One issue to investigate is that the load is defined recursively as follows:
\[ load(t_{n + 1}) = load(t_n) e ^{-T} + N_n \left(1 - e^{-T}\right) \]
At first sight, this recursion in the defintion might pose a problem for identifying the coefficients \(\alpha\) and \(\beta\) and thus design the controller.

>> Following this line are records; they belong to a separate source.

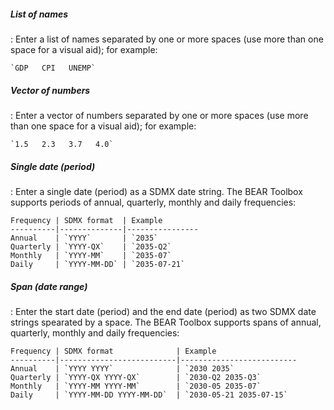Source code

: 
##### List of names

:   Enter a list of names separated by one or more spaces (use more than one space
    for a visual aid); for example:

    `GDP   CPI   UNEMP`


##### Vector of numbers

:   Enter a vector of numbers separated by one or more spaces (use more than one
    space for a visual aid); for example:

    `1.5   2.3   3.7   4.0`


##### Single date (period)

:   Enter a single date (period) as a SDMX date string. The BEAR Toolbox supports
    periods of annual, quarterly, monthly and daily frequencies:
 
    Frequency | SDMX format  | Example
    ----------|--------------|----------------
    Annual    | `YYYY`       | `2035`
    Quarterly | `YYYY-QX`    | `2035-Q2`
    Monthly   | `YYYY-MM`    | `2035-07`
    Daily     | `YYYY-MM-DD` | `2035-07-21`


##### Span (date range)

:   Enter the start date (period) and the end date (period) as two SDMX date strings
    spearated by a space. The BEAR Toolbox supports spans of annual, quarterly,
    monthly and daily frequencies:
 
    Frequency | SDMX format              | Example
    ----------|--------------------------|--------------------------
    Annual    | `YYYY YYYY`              | `2030 2035`
    Quarterly | `YYYY-QX YYYY-QX`        | `2030-Q2 2035-Q3`
    Monthly   | `YYYY-MM YYYY-MM`        | `2030-05 2035-07`
    Daily     | `YYYY-MM-DD YYYY-MM-DD`  | `2030-05-21 2035-07-15`


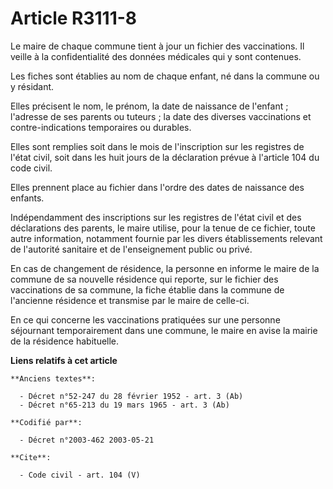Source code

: # Article R3111-8

Le maire de chaque commune tient à jour un fichier des vaccinations. Il veille à la confidentialité des données médicales qui
y sont contenues.

Les fiches sont établies au nom de chaque enfant, né dans la commune ou y résidant.

Elles précisent le nom, le prénom, la date de naissance de l'enfant ; l'adresse de ses parents ou tuteurs ; la date des
diverses vaccinations et contre-indications temporaires ou durables.

Elles sont remplies soit dans le mois de l'inscription sur les registres de l'état civil, soit dans les huit jours de la
déclaration prévue à l'article 104 du code civil.

Elles prennent place au fichier dans l'ordre des dates de naissance des enfants.

Indépendamment des inscriptions sur les registres de l'état civil et des déclarations des parents, le maire utilise, pour la
tenue de ce fichier, toute autre information, notamment fournie par les divers établissements relevant de l'autorité
sanitaire et de l'enseignement public ou privé.

En cas de changement de résidence, la personne en informe le maire de la commune de sa nouvelle résidence qui reporte, sur le
fichier des vaccinations de sa commune, la fiche établie dans la commune de l'ancienne résidence et transmise par le maire de
celle-ci.

En ce qui concerne les vaccinations pratiquées sur une personne séjournant temporairement dans une commune, le maire en avise
la mairie de la résidence habituelle.

**Liens relatifs à cet article**

	**Anciens textes**:

	  - Décret n°52-247 du 28 février 1952 - art. 3 (Ab)
	  - Décret n°65-213 du 19 mars 1965 - art. 3 (Ab)

	**Codifié par**:

	  - Décret n°2003-462 2003-05-21

	**Cite**:

	  - Code civil - art. 104 (V)
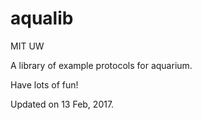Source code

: aqualib
=======

MIT UW

A library of example protocols for aquarium.

Have lots of fun!

Updated on 13 Feb, 2017.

It seems fair to assume that the NFS works in the following way:
it takes a request from the queue
executes it
and takes some time to prepare the next request
The time to execute the request is (slightly) variable based on the size of the file to write.
But the idle time between request should be somewhat constant or maybe depends on the file size as well ?
model_idle_nfs_time <- lm(data = df_nfs, mean_idle_time ~ file_size)
summary(model_idle_nfs_time)##
## Call:
## lm(formula = mean_idle_time ~ file_size, data = df_nfs)
##
## Residuals:
## Min 1Q Median 3Q Max
## -0.011895 -0.008571 -0.005117 0.003454 0.022129
##
## Coefficients:
## Estimate Std. Error t value Pr(>|t|)
## (Intercept) 0.0132849 0.0059030 2.251 0.0372 *
## file_size 0.0613062 0.0001255 488.508 <2e-16 ***
## ---
## Signif. codes: 0 '***' 0.001 '**' 0.01 '*' 0.05 '.' 0.1 ' ' 1
##
## Residual standard error: 0.01389 on 18 degrees of freedom
## Multiple R-squared: 0.9999, Adjusted R-squared: 0.9999
## F-statistic: 2.386e+05 on 1 and 18 DF, p-value: < 2.2e-16
It seems like this idle time is a function of the file size…
Investigation to be continued …
We have seen that we are able in the case of CiGri to:
predict the maximum processing time for a request knowing the size of the file and the size of the submission it is part of
predict the load of the fileserver knowing the size of the file and the size of the submission it is part of
predict the maximum processing time for a request knowing the load of the fileserver
We also give a rule a thumb for the relation between the load of the fileserver and the maximum processing time.